## [What to work on]
Write the records out again, unchanged.

## [Data excerpts]
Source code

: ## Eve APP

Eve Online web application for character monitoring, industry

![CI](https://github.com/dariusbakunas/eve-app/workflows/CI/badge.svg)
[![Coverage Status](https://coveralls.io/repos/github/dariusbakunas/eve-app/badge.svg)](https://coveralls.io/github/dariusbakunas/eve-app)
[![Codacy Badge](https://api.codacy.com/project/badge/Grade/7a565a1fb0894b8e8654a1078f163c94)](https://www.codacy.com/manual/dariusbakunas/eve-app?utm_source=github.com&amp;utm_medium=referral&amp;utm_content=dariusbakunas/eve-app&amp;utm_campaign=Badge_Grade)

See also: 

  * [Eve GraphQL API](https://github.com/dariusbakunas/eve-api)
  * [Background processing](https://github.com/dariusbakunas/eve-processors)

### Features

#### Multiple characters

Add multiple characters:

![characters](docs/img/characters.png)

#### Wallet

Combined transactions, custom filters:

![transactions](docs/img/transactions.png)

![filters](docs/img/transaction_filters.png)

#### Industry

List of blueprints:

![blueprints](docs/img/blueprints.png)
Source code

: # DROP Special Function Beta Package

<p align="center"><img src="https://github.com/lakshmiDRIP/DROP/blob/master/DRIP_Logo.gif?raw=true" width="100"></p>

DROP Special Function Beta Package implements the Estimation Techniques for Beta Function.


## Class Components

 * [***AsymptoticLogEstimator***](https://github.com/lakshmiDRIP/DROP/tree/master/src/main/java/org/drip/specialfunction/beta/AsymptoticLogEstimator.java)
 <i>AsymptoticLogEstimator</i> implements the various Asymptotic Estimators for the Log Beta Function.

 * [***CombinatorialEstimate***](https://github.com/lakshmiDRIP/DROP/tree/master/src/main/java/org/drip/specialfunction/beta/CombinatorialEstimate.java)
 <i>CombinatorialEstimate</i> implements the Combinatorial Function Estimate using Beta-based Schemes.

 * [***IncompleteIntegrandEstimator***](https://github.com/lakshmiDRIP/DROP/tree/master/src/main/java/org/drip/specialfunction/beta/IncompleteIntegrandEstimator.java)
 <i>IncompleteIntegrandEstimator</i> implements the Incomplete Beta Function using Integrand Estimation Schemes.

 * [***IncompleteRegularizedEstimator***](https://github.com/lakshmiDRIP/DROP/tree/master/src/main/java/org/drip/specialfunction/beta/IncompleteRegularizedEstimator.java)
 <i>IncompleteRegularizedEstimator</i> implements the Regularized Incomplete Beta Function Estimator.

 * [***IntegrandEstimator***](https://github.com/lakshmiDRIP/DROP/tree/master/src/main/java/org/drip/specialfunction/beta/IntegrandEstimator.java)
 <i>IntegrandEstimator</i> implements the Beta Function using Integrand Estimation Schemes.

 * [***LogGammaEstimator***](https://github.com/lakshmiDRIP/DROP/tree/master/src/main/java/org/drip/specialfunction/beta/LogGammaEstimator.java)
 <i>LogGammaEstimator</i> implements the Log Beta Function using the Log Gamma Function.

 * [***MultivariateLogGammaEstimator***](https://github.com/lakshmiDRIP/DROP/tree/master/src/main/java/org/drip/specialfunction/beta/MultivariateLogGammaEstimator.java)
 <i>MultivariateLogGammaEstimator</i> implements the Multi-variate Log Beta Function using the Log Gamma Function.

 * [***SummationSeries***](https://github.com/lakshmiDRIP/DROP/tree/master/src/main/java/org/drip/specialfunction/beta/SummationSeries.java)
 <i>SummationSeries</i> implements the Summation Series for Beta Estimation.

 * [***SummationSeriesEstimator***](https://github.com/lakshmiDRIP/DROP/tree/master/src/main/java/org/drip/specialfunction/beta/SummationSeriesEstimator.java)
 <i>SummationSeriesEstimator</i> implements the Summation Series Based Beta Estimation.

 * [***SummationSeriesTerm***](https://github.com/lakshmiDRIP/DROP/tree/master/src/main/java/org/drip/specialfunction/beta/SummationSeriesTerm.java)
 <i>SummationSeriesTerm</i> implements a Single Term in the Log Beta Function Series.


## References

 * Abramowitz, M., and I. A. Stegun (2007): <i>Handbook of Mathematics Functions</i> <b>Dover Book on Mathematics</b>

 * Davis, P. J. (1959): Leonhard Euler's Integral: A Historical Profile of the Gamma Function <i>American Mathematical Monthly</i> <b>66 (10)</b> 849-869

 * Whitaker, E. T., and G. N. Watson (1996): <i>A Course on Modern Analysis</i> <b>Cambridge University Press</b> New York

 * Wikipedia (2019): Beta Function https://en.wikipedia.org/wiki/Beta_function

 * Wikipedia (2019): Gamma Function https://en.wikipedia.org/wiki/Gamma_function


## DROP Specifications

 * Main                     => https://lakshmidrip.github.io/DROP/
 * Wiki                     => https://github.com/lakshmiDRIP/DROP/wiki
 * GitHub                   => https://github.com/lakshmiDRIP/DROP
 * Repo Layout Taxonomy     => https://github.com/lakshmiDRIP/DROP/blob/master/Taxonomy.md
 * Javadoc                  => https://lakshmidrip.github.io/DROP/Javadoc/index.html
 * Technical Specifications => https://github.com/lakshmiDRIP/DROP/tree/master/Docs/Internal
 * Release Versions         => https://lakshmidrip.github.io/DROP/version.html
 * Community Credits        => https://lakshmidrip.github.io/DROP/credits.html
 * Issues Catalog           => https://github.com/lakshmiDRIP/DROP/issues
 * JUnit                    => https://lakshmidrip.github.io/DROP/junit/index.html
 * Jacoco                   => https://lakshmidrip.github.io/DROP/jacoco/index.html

## [Worked solution]
Source code

: ## Eve APP

Eve Online web application for character monitoring, industry

![CI](https://github.com/dariusbakunas/eve-app/workflows/CI/badge.svg)
[![Coverage Status](https://coveralls.io/repos/github/dariusbakunas/eve-app/badge.svg)](https://coveralls.io/github/dariusbakunas/eve-app)
[![Codacy Badge](https://api.codacy.com/project/badge/Grade/7a565a1fb0894b8e8654a1078f163c94)](https://www.codacy.com/manual/dariusbakunas/eve-app?utm_source=github.com&amp;utm_medium=referral&amp;utm_content=dariusbakunas/eve-app&amp;utm_campaign=Badge_Grade)

See also: 

  * [Eve GraphQL API](https://github.com/dariusbakunas/eve-api)
  * [Background processing](https://github.com/dariusbakunas/eve-processors)

### Features

#### Multiple characters

Add multiple characters:

![characters](docs/img/characters.png)

#### Wallet

Combined transactions, custom filters:

![transactions](docs/img/transactions.png)

![filters](docs/img/transaction_filters.png)

#### Industry

List of blueprints:

![blueprints](docs/img/blueprints.png)
Source code

: # DROP Special Function Beta Package

<p align="center"><img src="https://github.com/lakshmiDRIP/DROP/blob/master/DRIP_Logo.gif?raw=true" width="100"></p>

DROP Special Function Beta Package implements the Estimation Techniques for Beta Function.


## Class Components

 * [***AsymptoticLogEstimator***](https://github.com/lakshmiDRIP/DROP/tree/master/src/main/java/org/drip/specialfunction/beta/AsymptoticLogEstimator.java)
 <i>AsymptoticLogEstimator</i> implements the various Asymptotic Estimators for the Log Beta Function.

 * [***CombinatorialEstimate***](https://github.com/lakshmiDRIP/DROP/tree/master/src/main/java/org/drip/specialfunction/beta/CombinatorialEstimate.java)
 <i>CombinatorialEstimate</i> implements the Combinatorial Function Estimate using Beta-based Schemes.

 * [***IncompleteIntegrandEstimator***](https://github.com/lakshmiDRIP/DROP/tree/master/src/main/java/org/drip/specialfunction/beta/IncompleteIntegrandEstimator.java)
 <i>IncompleteIntegrandEstimator</i> implements the Incomplete Beta Function using Integrand Estimation Schemes.

 * [***IncompleteRegularizedEstimator***](https://github.com/lakshmiDRIP/DROP/tree/master/src/main/java/org/drip/specialfunction/beta/IncompleteRegularizedEstimator.java)
 <i>IncompleteRegularizedEstimator</i> implements the Regularized Incomplete Beta Function Estimator.

 * [***IntegrandEstimator***](https://github.com/lakshmiDRIP/DROP/tree/master/src/main/java/org/drip/specialfunction/beta/IntegrandEstimator.java)
 <i>IntegrandEstimator</i> implements the Beta Function using Integrand Estimation Schemes.

 * [***LogGammaEstimator***](https://github.com/lakshmiDRIP/DROP/tree/master/src/main/java/org/drip/specialfunction/beta/LogGammaEstimator.java)
 <i>LogGammaEstimator</i> implements the Log Beta Function using the Log Gamma Function.

 * [***MultivariateLogGammaEstimator***](https://github.com/lakshmiDRIP/DROP/tree/master/src/main/java/org/drip/specialfunction/beta/MultivariateLogGammaEstimator.java)
 <i>MultivariateLogGammaEstimator</i> implements the Multi-variate Log Beta Function using the Log Gamma Function.

 * [***SummationSeries***](https://github.com/lakshmiDRIP/DROP/tree/master/src/main/java/org/drip/specialfunction/beta/SummationSeries.java)
 <i>SummationSeries</i> implements the Summation Series for Beta Estimation.

 * [***SummationSeriesEstimator***](https://github.com/lakshmiDRIP/DROP/tree/master/src/main/java/org/drip/specialfunction/beta/SummationSeriesEstimator.java)
 <i>SummationSeriesEstimator</i> implements the Summation Series Based Beta Estimation.

 * [***SummationSeriesTerm***](https://github.com/lakshmiDRIP/DROP/tree/master/src/main/java/org/drip/specialfunction/beta/SummationSeriesTerm.java)
 <i>SummationSeriesTerm</i> implements a Single Term in the Log Beta Function Series.


## References

 * Abramowitz, M., and I. A. Stegun (2007): <i>Handbook of Mathematics Functions</i> <b>Dover Book on Mathematics</b>

 * Davis, P. J. (1959): Leonhard Euler's Integral: A Historical Profile of the Gamma Function <i>American Mathematical Monthly</i> <b>66 (10)</b> 849-869

 * Whitaker, E. T., and G. N. Watson (1996): <i>A Course on Modern Analysis</i> <b>Cambridge University Press</b> New York

 * Wikipedia (2019): Beta Function https://en.wikipedia.org/wiki/Beta_function

 * Wikipedia (2019): Gamma Function https://en.wikipedia.org/wiki/Gamma_function


## DROP Specifications

 * Main                     => https://lakshmidrip.github.io/DROP/
 * Wiki                     => https://github.com/lakshmiDRIP/DROP/wiki
 * GitHub                   => https://github.com/lakshmiDRIP/DROP
 * Repo Layout Taxonomy     => https://github.com/lakshmiDRIP/DROP/blob/master/Taxonomy.md
 * Javadoc                  => https://lakshmidrip.github.io/DROP/Javadoc/index.html
 * Technical Specifications => https://github.com/lakshmiDRIP/DROP/tree/master/Docs/Internal
 * Release Versions         => https://lakshmidrip.github.io/DROP/version.html
 * Community Credits        => https://lakshmidrip.github.io/DROP/credits.html
 * Issues Catalog           => https://github.com/lakshmiDRIP/DROP/issues
 * JUnit                    => https://lakshmidrip.github.io/DROP/junit/index.html
 * Jacoco                   => https://lakshmidrip.github.io/DROP/jacoco/index.html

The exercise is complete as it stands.